BEGIN Supplied material

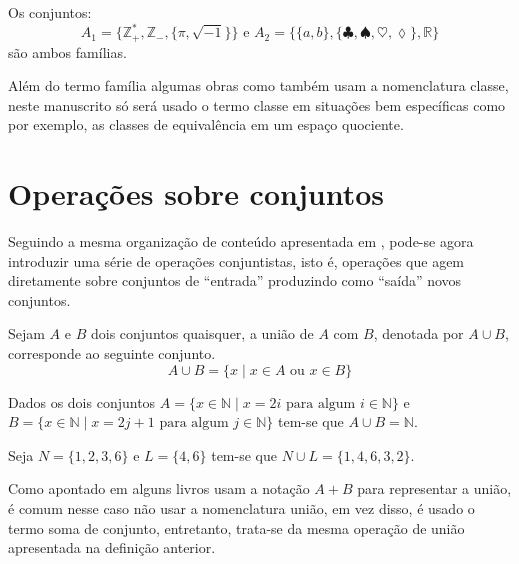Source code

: \begin{example}\label{exe:Familia}
	Os conjuntos: 
	$$A_1 = \{\mathbb{Z}^*_+, \mathbb{Z}_-, \{\pi, \sqrt{-1}\}\} \mbox{ e } A_2 = \{\{a, b\}, \{\clubsuit, \spadesuit, \heartsuit, \lozenge\}, \mathbb{R}\}$$
	são ambos famílias.
\end{example}

\begin{remark}
	Além do termo família algumas obras como \cite{lipschutz1978-TC} também usam a nomenclatura classe, neste manuscrito só será usado o termo classe em situações bem específicas como por exemplo, as classes de equivalência em um espaço quociente.
\end{remark}

\section{Operações sobre conjuntos}\label{sec:OperacoesConjuntos}

Seguindo a mesma organização de conteúdo apresentada em \cite{lipschutz2013-MD}, pode-se agora introduzir uma série de operações conjuntistas, isto é, operações que agem diretamente sobre conjuntos de ``entrada'' produzindo como ``saída'' novos conjuntos.

\begin{definition}\label{def:UniaoConjuntos}
	Sejam $A$ e $B$ dois conjuntos quaisquer, a união de $A$ com $B$, denotada por $A \cup B$, corresponde ao seguinte conjunto.
	$$A \cup B = \{x \mid x \in A \mbox{ ou } x \in B\}$$
\end{definition}

\begin{example}\label{exe:UniaoDeConjuntos1}
	Dados os dois conjuntos $A = \{x \in \mathbb{N} \mid x = 2i \mbox{ para algum } i \in \mathbb{N}\}$ e $B = \{x \in \mathbb{N} \mid x = 2j + 1 \mbox{ para algum } j \in \mathbb{N}\}$ tem-se que $A \cup B = \mathbb{N}$.
\end{example}

\begin{example}\label{exe:UniaoDeConjuntos2}
	Seja $N = \{1, 2, 3, 6\}$ e $L = \{4, 6\}$ tem-se que $N \cup L = \{1, 4, 6, 3, 2\}$.
\end{example}

Como apontado em \cite{lipschutz1978-TC} alguns livros usam a notação $A + B$ para representar a união, é comum nesse caso não usar a nomenclatura união, em vez disso, é usado o termo soma de conjunto, entretanto, trata-se da mesma operação de união apresentada na definição anterior.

END Supplied material

Gather each line of the listing containing the word "label" and show it.

Written solution>
: \begin{example}\label{exe:Familia}
\section{Operações sobre conjuntos}\label{sec:OperacoesConjuntos}
\begin{definition}\label{def:UniaoConjuntos}
\begin{example}\label{exe:UniaoDeConjuntos1}
\begin{example}\label{exe:UniaoDeConjuntos2}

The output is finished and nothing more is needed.